SHARE

Ma'ruf Asli Bhakti 

CARAPANDANG.COM - Keberadaan Perjanjian Kerja Pengusahaan Pertambangan Batubara (PKP2B) yang dikoordinir keluarga cendana pada tahun 1980-an dengan dalih solusi atas krisis energi muncul sejak tahun 1970. Kekuasaan Seoharto saat itu mengumpulkan para pemodal dari kroni-kroninya untuk diberi perijinan mengeruk tambang batu bara dengan segala kemudahan dan fasilitas oleh negara waktu itu.

Kebijakan itu adalah legalitas penguasaan lahan tambang yang mencapai ratusan ribu hektare di Kalimantan Selatan. Termasuk PT. Adaro milik keluarga besar Erick Tohir dan sejumlah pesohor negeri saat ini. 

Menurut penulis, mereka menguasai lahan itu dan terus beroperasi sejak tahun 1980-an akhir hingga saat ini.

Tahun-tahun sekarang ini adalah akhir dari kontrak kerja mereka. Namun sejumlah upaya "culas" mereka lakukan melalui jalur kekuasaan. Mereka mendorong merevisi UU Minerba dengan momentum UU Omnibuslaw. Bahkan melakukan kongkalikong dengan DPR RI. Hasilnya,  mengesahkan lebih dulu daru UU Ciptaker (Omnibuslaw).

Mereka menggiring arus politik membuat klausul yang memungkinkan mereka memperpanjang beberapa kali perijinan itu untuk puluhan tahun lagi ke depan. Dan itu sukses dalam UU Minerba perubahan terbaru.

Itulah sebuah kejahatan persekongkolan yang terbangun oleh kekuatan oligarki pengendali partai berkuasa yang syarat modal dari kaum kelompok 1% (cukong kaya).

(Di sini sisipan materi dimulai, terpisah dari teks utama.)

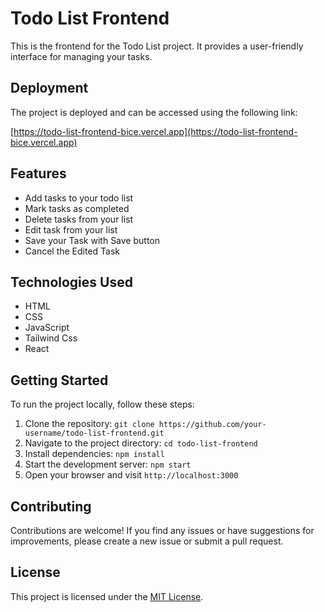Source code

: # Todo List Frontend

This is the frontend for the Todo List project. It provides a user-friendly interface for managing your tasks.

## Deployment

The project is deployed and can be accessed using the following link:

[https://todo-list-frontend-bice.vercel.app](https://todo-list-frontend-bice.vercel.app)

## Features

- Add tasks to your todo list
- Mark tasks as completed
- Delete tasks from your list
- Edit task from your list
- Save your Task with Save button
- Cancel the Edited Task

## Technologies Used

- HTML
- CSS
- JavaScript
- Tailwind Css
- React


## Getting Started

To run the project locally, follow these steps:

1. Clone the repository: `git clone https://github.com/your-username/todo-list-frontend.git`
2. Navigate to the project directory: `cd todo-list-frontend`
3. Install dependencies: `npm install`
4. Start the development server: `npm start`
5. Open your browser and visit `http://localhost:3000`

## Contributing

Contributions are welcome! If you find any issues or have suggestions for improvements, please create a new issue or submit a pull request.

## License

This project is licensed under the [MIT License](LICENSE).
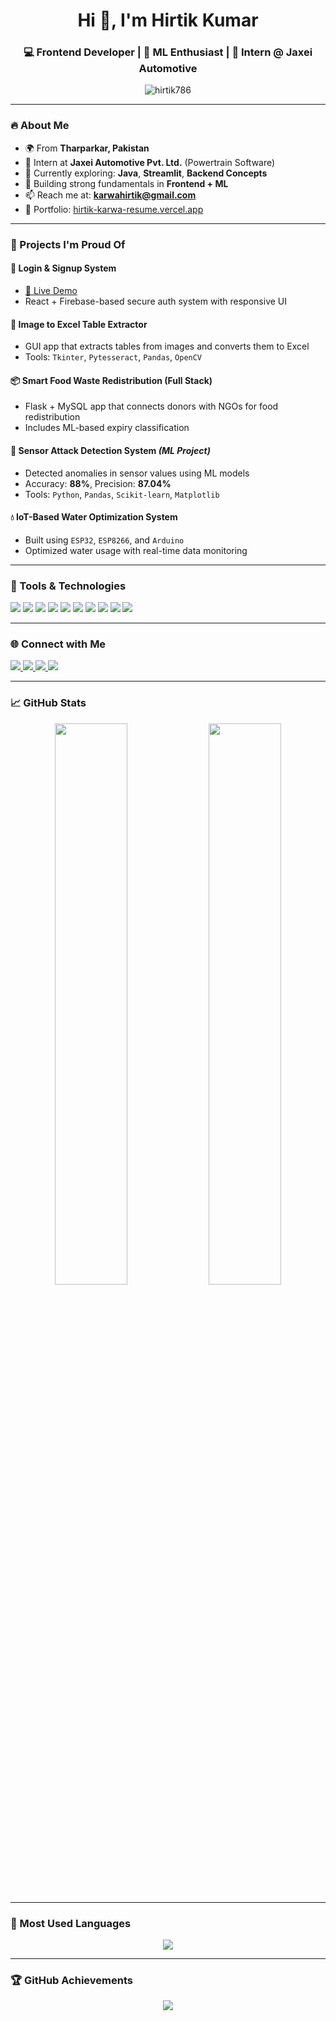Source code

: <h1 align="center">Hi 👋, I'm Hirtik Kumar</h1>
<h3 align="center">💻 Frontend Developer | 🤖 ML Enthusiast | 🚗 Intern @ Jaxei Automotive</h3>

<p align="center">
  <img src="https://komarev.com/ghpvc/?username=hirtik786&label=Profile%20Views&color=8e44ad&style=flat-square" alt="hirtik786" />
</p>

---

### 🔥 About Me

- 🌍 From **Tharparkar, Pakistan**
- 💼 Intern at **Jaxei Automotive Pvt. Ltd.** (Powertrain Software)
- 🌱 Currently exploring: **Java**, **Streamlit**, **Backend Concepts**
- 🧠 Building strong fundamentals in **Frontend + ML**
- 📫 Reach me at: **karwahirtik@gmail.com**
- 🔗 Portfolio: [hirtik-karwa-resume.vercel.app](https://hirtik-karwa-resume.vercel.app/)

---

### 🚀 Projects I'm Proud Of

#### 🔐 Login & Signup System
- [🔗 Live Demo](https://user-login-signup.vercel.app/)
- React + Firebase-based secure auth system with responsive UI

#### 🔎 Image to Excel Table Extractor
- GUI app that extracts tables from images and converts them to Excel
- Tools: `Tkinter`, `Pytesseract`, `Pandas`, `OpenCV`

#### 📦 Smart Food Waste Redistribution (Full Stack)
- Flask + MySQL app that connects donors with NGOs for food redistribution
- Includes ML-based expiry classification

#### 🧠 Sensor Attack Detection System *(ML Project)*
- Detected anomalies in sensor values using ML models
- Accuracy: **88%**, Precision: **87.04%**
- Tools: `Python`, `Pandas`, `Scikit-learn`, `Matplotlib`

#### 💧 IoT-Based Water Optimization System
- Built using `ESP32`, `ESP8266`, and `Arduino`
- Optimized water usage with real-time data monitoring

---

### 🎯 Tools & Technologies

<p align="left">
  <img src="https://img.shields.io/badge/HTML5-E34F26?style=for-the-badge&logo=html5&logoColor=white"/>
  <img src="https://img.shields.io/badge/CSS3-1572B6?style=for-the-badge&logo=css3&logoColor=white"/>
  <img src="https://img.shields.io/badge/JavaScript-F7DF1E?style=for-the-badge&logo=javascript&logoColor=black"/>
  <img src="https://img.shields.io/badge/React-20232A?style=for-the-badge&logo=react&logoColor=61DAFB"/>
  <img src="https://img.shields.io/badge/Bootstrap-563D7C?style=for-the-badge&logo=bootstrap&logoColor=white"/>
  <img src="https://img.shields.io/badge/Java-ED8B00?style=for-the-badge&logo=java&logoColor=white"/>
  <img src="https://img.shields.io/badge/Python-3776AB?style=for-the-badge&logo=python&logoColor=white"/>
  <img src="https://img.shields.io/badge/Firebase-ffca28?style=for-the-badge&logo=firebase&logoColor=black"/>
  <img src="https://img.shields.io/badge/MySQL-00618A?style=for-the-badge&logo=mysql&logoColor=white"/>
  <img src="https://img.shields.io/badge/Git-F05032?style=for-the-badge&logo=git&logoColor=white"/>
</p>

---

### 🌐 Connect with Me

<p align="left">
  <a href="https://twitter.com/karwahirtik" target="_blank">
    <img src="https://img.shields.io/badge/Twitter-1DA1F2?style=for-the-badge&logo=twitter&logoColor=white" />
  </a>
  <a href="https://linkedin.com/in/hirtik-karwa-54507523b/" target="_blank">
    <img src="https://img.shields.io/badge/LinkedIn-0077B5?style=for-the-badge&logo=linkedin&logoColor=white" />
  </a>
  <a href="https://fb.com/hirtikkarwa" target="_blank">
    <img src="https://img.shields.io/badge/Facebook-1877F2?style=for-the-badge&logo=facebook&logoColor=white" />
  </a>
  <a href="https://instagram.com/hirtik_karwa" target="_blank">
    <img src="https://img.shields.io/badge/Instagram-E4405F?style=for-the-badge&logo=instagram&logoColor=white" />
  </a>
</p>

---

### 📈 GitHub Stats

<p align="center">
  <img src="https://github-readme-stats.vercel.app/api?username=hirtik786&show_icons=true&theme=gruvbox" width="48%"/>
  <img src="https://github-readme-streak-stats.herokuapp.com/?user=hirtik786&theme=gruvbox" width="48%"/>
</p>

---

### 🧮 Most Used Languages

<p align="center">
  <img src="https://github-readme-stats.vercel.app/api/top-langs/?username=hirtik786&layout=compact&theme=gruvbox" />
</p>

---

### 🏆 GitHub Achievements

<p align="center">
  <img src="https://github-profile-trophy.vercel.app/?username=hirtik786&theme=gruvbox&no-bg=true&margin-w=15" />
</p>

Saat ini beberapa perusahaan PKP2B telah berakhir masa kontraknya sejak 40 tahun silam dan kembali mengajukan perpanjang untuk masa waktu yang sama dan dimungkinkan oleh UU sekarang. Kuasa Allah, di penghujung perijinan mereka, dampak kerusakan oleh aktifitas mereka, terkuak melalui bencana besar di lokasi operasi pertambangan itu. 

Sebanyak 11 dari 13 Kabupaten/Kota di Kalimantan Selatan rata jadi lautan. Sementara 87.000 jiwa terpaksa diungsikan. 

PT Adaro dan kawanannya yang dibekingi kelompok politik oligarki mencoba mengelak. Mereka berupaya lepas tangan dari bencana yang tak lepas dari akibat perbuatan mereka.

Bareskrim Polri pagi-pagi diterjunkan untuk menyelidiki. Hasilnya, menyatakan penyebab banjir adalah curah hujan yang tinggi.  Demikian pula Kementrian Lingkungan Hidup, KLKH  bernada sama. Ini menunjukkan kedua lembaga negara, otoritas hukum dan lingkungan itu patut di duga telah "bekerja baik" sesuai arahan untuk melindungi para pemilik PKP2B.

Tentu ini tak bisa dibiarkan. Itu harus di lawan. Rakyat harus tahu dan menghentikan kejahatan mereka. [**]

**Oleh: Ma'ruf Asli Bhakti  (Liga Eksponen 98)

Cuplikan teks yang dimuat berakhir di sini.